CardDAV is a standardized protocol to access contact data on a server. FastMail already supported accessing email through a web interface, client app and of course IMAP. They also supported CalDAV for calendars and provide web space to host bits of content, like this blog.

In a mobile environment, this allows you to have your personal information stored in “the cloud” but not tied to Google. The Google account is merely an enabler that gives you access to the Play Store, were you can download a signed copy of TextSecure and remembers you have bought CalDAV Sync and CardDAV Sync.

Using the latter two apps, contacts and calendar events stored at FastMail are available globally at the system level, and can be accessed normally with the calendar and contacts applications you’d normally use. Contacts and calendar events added from any normal app can be stored at FastMail instead of Google.

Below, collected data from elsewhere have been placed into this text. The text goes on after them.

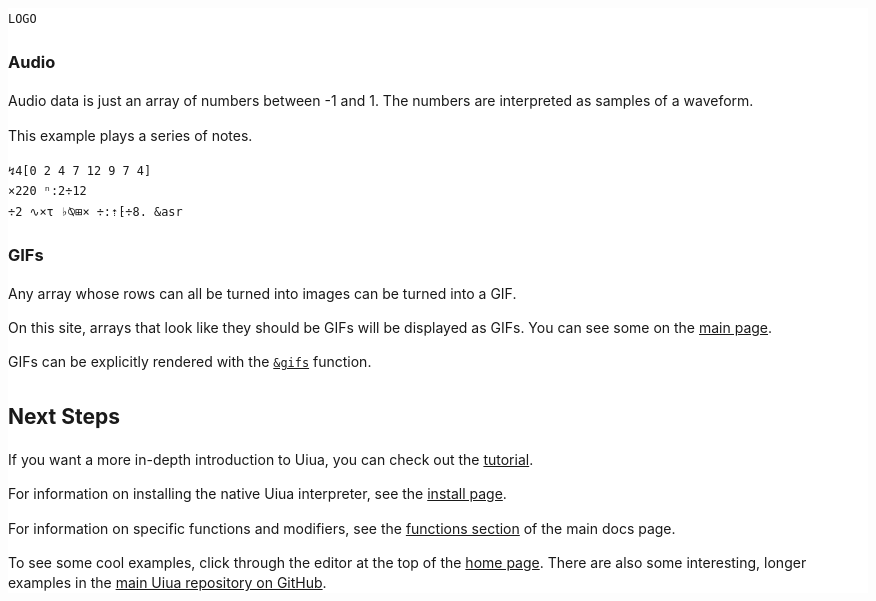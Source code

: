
 ```uiua
LOGO
```

### Audio
Audio data is just an array of numbers between -1 and 1. The numbers are interpreted as samples of a waveform.

This example plays a series of notes.

```uiua
↯4[0 2 4 7 12 9 7 4]
×220 ⁿ:2÷12
÷2 ∿×τ ♭⍉⊞× ÷:⇡⁅÷8. &asr
```

### GIFs
Any array whose rows can all be turned into images can be turned into a GIF.

On this site, arrays that look like they should be GIFs will be displayed as GIFs. You can see some on the [main page](/).

GIFs can be explicitly rendered with the [`&gifs`](/docs/&gifs) function.

## Next Steps
If you want a more in-depth introduction to Uiua, you can check out the [tutorial](/tutorial/introduction).

For information on installing the native Uiua interpreter, see the [install page](/install).

For information on specific functions and modifiers, see the [functions section](/docs#functions) of the main docs page.

To see some cool examples, click through the editor at the top of the [home page](/). There are also some interesting, longer examples in the [main Uiua repository on GitHub](https://github.com/uiua-lang/uiua/tree/main/examples).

I realize I’ve never really blogged about why I use FastMail. I’ve been using their services for several years now. It started when I wanted to use my own domain for email and, at that point, you have to start paying money. Both to pay for the domain and for having someone handle your email for that domain. I investigated a few options and I remember reading good things about FastMail. They’re an Australian company, not very big. They have always cared about user privacy. Despite having their servers located in the US, they’ve stated in the past they actively avoid storing unencrypted information in their infrastructure abroad and do not obey US court orders. When Australian law changed recently, they sat together with their lawyers, analyzed the text and provided a public statement on why they believed the new law didn’t affect them.

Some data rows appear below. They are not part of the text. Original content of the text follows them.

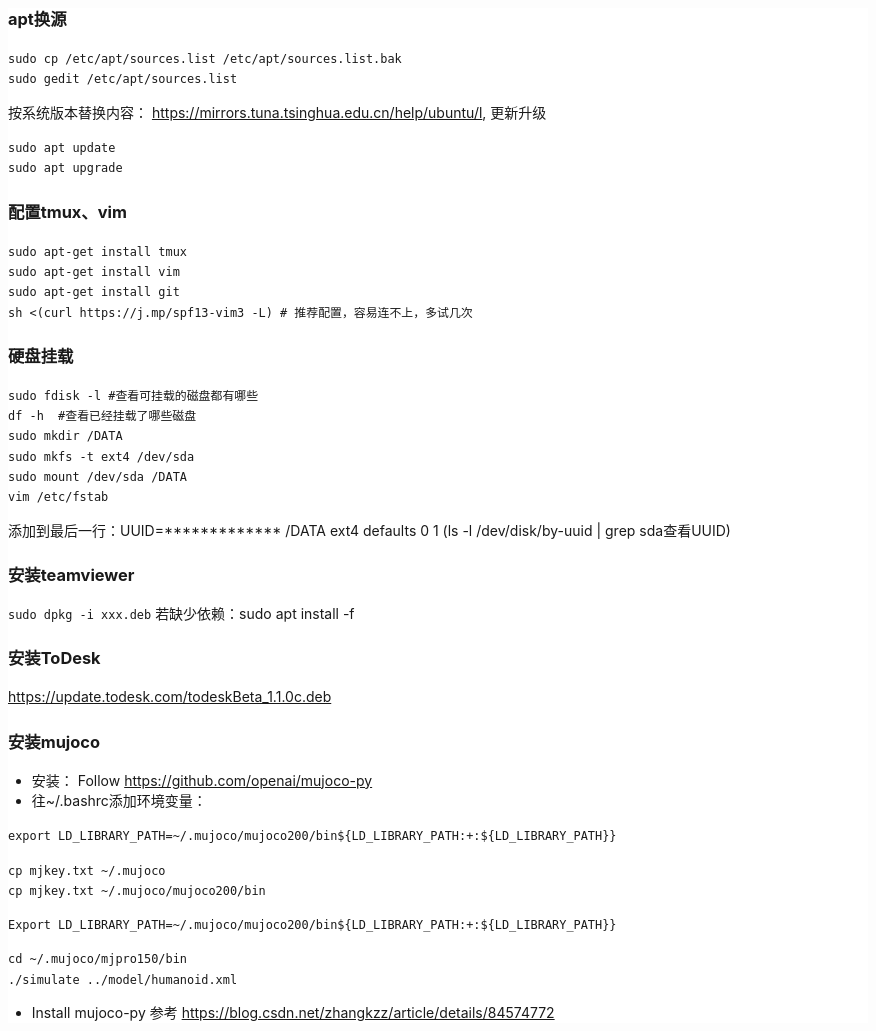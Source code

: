 ### apt换源
```shell
sudo cp /etc/apt/sources.list /etc/apt/sources.list.bak
sudo gedit /etc/apt/sources.list
```
按系统版本替换内容：
https://mirrors.tuna.tsinghua.edu.cn/help/ubuntu/l,
更新升级

```shell
sudo apt update
sudo apt upgrade
```

### 配置tmux、vim

```shell
sudo apt-get install tmux
sudo apt-get install vim
sudo apt-get install git
sh <(curl https://j.mp/spf13-vim3 -L) # 推荐配置，容易连不上，多试几次
```

### 硬盘挂载

```shell
sudo fdisk -l #查看可挂载的磁盘都有哪些
df -h  #查看已经挂载了哪些磁盘
sudo mkdir /DATA 
sudo mkfs -t ext4 /dev/sda
sudo mount /dev/sda /DATA
vim /etc/fstab 
```
添加到最后一行：UUID=*************  /DATA  ext4  defaults  0  1 
(ls -l /dev/disk/by-uuid | grep sda查看UUID)

### 安装teamviewer

`sudo dpkg -i xxx.deb` 若缺少依赖：sudo apt install -f

### 安装ToDesk

https://update.todesk.com/todeskBeta_1.1.0c.deb

### 安装mujoco

- 安装： Follow https://github.com/openai/mujoco-py
- 往~/.bashrc添加环境变量：
```
export LD_LIBRARY_PATH=~/.mujoco/mujoco200/bin${LD_LIBRARY_PATH:+:${LD_LIBRARY_PATH}}
```
```shell
cp mjkey.txt ~/.mujoco 
cp mjkey.txt ~/.mujoco/mujoco200/bin
```
```
Export LD_LIBRARY_PATH=~/.mujoco/mujoco200/bin${LD_LIBRARY_PATH:+:${LD_LIBRARY_PATH}}
```
```
cd ~/.mujoco/mjpro150/bin 
./simulate ../model/humanoid.xml
```
- Install mujoco-py 参考 https://blog.csdn.net/zhangkzz/article/details/84574772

This enthusiasm defending user privacy, coupled with their contributions to free and open source software, respect for standard protocols and efforts to push the state of email technology forward explains why I chose them. I highly recommend their services if you want more control over your personal data and email. Naturally, it’s not free. My enhanced account costs a bit over 30 euros a year (less than 3 euros a month), but you have to understand they’re not in the advertising business. They don’t profile you or use your data. You’re not the product in any sense, you’re a client. You pay for the storage, bandwidth and infrastructure you use, plain and simple.